Joining alot of smaller docs vs one big doc

dipen_patel · October 31, 2018, 7:28pm

Existing Solution
We have about 20 main type docs, and each main type has about 30-40 subtypes
Single Doc

{
"id":"AA",
 "description": {"en":"blah sub type"},
"type":"main-type"
}

{
 "id":"123",
 "description": {"en":"blah sub type"},
 "type":"sub-type"
 "parent":"AA"	
}

We have 1M of these types of docs
{
“id”: “CCCC”,
“mainType”:“AA”,
“subType”:“123”,
“type”:“asset”
}

Select meta(b).id
From bucket b
LEFT JOIN bucket m ON KEYS b.mainType
LEFT JOIN bucket s ON KEYS b.subType
Where type == “asset”
Order by m.description.en, s.description.en

Testing:
Combine the main-type and sub-types all into 1 doc its about 250K. Its doc we know the id of.

Combine doc
{
“id”: “combine-doc”,
“maintypes”: {
“AA”: {
“description”: {“en”:“blah sub type”},
“subTypes”: {
“CCCC”:{
“description”: {“en”:“blah sub type”},
}
}
}

  }

}

Select meta(b).id From bucket b
JOIN bucket m ON KEYS ‘combine-doc’
Where type == “asset”
Order by m.maintypes[b.mainType].description.en, m.maintypes[b.mainType].subTypes[b.subType].description.en

Metrics
Records selected: 13000
Current Solution: 3 seconds
Testing Solution: 20-30 seconds

It seems join a big doc is MUCH slower then pulling a-lot of smaller docs. Can we provide the performance?

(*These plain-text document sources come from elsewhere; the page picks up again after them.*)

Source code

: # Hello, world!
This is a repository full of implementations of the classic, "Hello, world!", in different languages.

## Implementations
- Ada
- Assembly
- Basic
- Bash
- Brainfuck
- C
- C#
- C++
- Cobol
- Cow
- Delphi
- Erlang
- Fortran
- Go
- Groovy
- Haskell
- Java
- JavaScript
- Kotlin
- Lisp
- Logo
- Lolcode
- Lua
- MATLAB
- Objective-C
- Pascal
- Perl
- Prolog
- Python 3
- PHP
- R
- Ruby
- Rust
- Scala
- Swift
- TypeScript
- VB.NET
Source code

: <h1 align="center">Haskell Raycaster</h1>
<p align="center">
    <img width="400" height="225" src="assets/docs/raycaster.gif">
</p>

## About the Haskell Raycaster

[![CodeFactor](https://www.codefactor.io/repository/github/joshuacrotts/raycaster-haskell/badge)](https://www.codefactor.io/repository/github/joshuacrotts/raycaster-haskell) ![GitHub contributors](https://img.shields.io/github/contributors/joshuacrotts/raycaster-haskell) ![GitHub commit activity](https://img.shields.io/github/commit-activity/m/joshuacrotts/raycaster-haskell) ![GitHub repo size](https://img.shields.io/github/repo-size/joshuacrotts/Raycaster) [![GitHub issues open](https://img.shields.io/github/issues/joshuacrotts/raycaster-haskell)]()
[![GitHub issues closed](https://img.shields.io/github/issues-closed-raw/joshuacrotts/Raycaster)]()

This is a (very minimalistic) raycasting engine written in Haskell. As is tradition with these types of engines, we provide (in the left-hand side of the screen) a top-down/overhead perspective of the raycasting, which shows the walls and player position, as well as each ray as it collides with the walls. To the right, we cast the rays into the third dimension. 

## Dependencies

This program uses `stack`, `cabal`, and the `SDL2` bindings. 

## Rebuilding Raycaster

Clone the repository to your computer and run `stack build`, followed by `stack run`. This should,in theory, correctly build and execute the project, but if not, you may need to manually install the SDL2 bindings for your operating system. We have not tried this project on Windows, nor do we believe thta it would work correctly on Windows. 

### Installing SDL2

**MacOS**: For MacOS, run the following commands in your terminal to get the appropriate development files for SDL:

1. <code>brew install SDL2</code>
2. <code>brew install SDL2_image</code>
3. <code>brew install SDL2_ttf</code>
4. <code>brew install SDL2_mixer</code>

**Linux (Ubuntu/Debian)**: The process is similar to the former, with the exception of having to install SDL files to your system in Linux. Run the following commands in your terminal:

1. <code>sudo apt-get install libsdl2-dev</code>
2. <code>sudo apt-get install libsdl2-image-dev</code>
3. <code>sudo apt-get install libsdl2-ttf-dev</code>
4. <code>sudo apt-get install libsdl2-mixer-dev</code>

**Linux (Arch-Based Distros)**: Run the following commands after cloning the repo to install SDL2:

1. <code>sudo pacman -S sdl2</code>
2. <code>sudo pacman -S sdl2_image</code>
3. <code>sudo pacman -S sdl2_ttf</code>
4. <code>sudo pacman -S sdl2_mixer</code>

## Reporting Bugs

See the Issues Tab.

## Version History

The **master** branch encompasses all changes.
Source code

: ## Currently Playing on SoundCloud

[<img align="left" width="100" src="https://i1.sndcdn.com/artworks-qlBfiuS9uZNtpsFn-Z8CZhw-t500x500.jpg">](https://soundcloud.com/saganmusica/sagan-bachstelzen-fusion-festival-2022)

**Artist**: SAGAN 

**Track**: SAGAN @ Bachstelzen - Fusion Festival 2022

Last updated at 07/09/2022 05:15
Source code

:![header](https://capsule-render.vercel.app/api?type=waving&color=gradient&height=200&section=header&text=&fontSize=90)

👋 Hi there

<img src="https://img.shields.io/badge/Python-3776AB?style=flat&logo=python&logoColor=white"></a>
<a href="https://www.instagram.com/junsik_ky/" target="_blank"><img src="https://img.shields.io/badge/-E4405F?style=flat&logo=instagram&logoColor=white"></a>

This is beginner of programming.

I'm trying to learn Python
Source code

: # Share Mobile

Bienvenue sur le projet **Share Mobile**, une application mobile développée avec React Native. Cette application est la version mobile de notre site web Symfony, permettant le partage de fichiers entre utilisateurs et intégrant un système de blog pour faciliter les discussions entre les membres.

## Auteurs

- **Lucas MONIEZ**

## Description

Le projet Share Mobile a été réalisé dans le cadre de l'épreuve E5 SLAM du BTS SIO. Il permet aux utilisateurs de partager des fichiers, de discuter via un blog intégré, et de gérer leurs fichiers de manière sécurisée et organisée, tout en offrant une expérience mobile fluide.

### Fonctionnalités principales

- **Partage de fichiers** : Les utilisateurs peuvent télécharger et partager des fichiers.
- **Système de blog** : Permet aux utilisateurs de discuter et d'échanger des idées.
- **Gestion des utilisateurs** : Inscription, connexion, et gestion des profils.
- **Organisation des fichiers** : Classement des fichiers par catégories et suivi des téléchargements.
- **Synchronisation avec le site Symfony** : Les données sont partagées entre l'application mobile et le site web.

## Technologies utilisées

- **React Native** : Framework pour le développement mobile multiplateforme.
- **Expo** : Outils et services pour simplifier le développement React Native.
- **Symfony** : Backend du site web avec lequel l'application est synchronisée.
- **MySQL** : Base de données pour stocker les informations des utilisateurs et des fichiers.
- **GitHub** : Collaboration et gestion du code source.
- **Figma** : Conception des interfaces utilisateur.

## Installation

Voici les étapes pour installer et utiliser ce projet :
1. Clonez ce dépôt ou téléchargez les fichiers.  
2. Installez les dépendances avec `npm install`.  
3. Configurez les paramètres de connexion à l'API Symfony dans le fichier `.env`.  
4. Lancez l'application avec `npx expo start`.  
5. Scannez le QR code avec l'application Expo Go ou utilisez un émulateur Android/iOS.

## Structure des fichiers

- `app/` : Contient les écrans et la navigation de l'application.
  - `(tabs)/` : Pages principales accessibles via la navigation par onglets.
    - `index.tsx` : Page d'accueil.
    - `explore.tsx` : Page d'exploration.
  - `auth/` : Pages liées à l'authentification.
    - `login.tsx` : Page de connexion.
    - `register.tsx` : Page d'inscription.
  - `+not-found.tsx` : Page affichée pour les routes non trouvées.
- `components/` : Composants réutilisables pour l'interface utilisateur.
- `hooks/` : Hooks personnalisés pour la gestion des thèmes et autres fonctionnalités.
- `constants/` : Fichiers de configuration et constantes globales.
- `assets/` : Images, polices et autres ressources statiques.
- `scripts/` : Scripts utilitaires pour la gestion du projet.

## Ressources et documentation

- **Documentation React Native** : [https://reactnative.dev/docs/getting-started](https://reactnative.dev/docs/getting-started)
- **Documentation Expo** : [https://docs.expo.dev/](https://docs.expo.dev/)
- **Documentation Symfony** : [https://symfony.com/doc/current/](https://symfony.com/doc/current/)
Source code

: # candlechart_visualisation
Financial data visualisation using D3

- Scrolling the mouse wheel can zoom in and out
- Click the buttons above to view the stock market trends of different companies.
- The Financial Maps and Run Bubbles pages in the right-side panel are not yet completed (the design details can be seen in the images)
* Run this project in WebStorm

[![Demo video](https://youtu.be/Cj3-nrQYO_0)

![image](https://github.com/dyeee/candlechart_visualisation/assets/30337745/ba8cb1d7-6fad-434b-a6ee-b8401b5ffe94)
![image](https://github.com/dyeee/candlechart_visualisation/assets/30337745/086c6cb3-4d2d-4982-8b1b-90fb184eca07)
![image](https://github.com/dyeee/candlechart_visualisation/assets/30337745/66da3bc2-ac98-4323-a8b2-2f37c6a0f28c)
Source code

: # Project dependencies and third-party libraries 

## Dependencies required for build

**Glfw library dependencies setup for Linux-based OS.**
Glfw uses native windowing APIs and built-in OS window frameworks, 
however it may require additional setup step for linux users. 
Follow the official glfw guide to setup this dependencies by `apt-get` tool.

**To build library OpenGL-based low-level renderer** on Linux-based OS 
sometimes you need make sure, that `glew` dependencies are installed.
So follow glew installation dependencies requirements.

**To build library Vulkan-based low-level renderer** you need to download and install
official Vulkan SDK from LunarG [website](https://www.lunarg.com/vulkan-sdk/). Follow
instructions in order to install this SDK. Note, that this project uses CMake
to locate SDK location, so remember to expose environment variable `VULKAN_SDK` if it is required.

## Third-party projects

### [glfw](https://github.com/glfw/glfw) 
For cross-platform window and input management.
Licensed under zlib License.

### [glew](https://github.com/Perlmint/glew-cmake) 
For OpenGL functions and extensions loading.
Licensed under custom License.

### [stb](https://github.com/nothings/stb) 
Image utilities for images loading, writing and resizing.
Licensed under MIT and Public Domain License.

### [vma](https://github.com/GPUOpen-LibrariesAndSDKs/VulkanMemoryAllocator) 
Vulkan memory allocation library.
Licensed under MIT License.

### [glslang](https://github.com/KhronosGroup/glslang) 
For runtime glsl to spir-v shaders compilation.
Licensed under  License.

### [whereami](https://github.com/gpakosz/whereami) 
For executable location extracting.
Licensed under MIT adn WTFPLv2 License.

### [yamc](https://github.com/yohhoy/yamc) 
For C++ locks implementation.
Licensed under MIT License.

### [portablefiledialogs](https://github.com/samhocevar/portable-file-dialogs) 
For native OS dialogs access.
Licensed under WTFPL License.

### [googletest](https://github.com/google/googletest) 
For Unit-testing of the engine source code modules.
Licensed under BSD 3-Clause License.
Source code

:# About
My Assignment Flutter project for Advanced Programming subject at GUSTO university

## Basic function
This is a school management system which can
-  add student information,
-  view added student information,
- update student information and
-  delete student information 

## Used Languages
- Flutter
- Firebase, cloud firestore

vsr1 · October 31, 2018, 8:37pm

Are you sure your query returns results in right order?
maintypes is object not ARRAY.
So m.maintypes[b.mainType].description.en is it giving right value or giving MISSING?

Also ‘combine-doc’ is bigger and you are fetching for every document again.

CREATE INDEX ix1 ON bucket(mainType, subType) WHERE type ="asset";
SELECT RAW META(b).id
FROM bucket AS b
LET m = (SELECT RAW d FROM bucket AS d USE KEYS ["combine-doc"])[0]
WHERE b.type = "asset" AND b.mainType IS NOT NULL
ORDER BY m.maintypes.[b.mainType].description.en, m.subTypes.[b.subType].description.en;

dipen_patel · November 1, 2018, 1:24pm

Thanks the Let worked.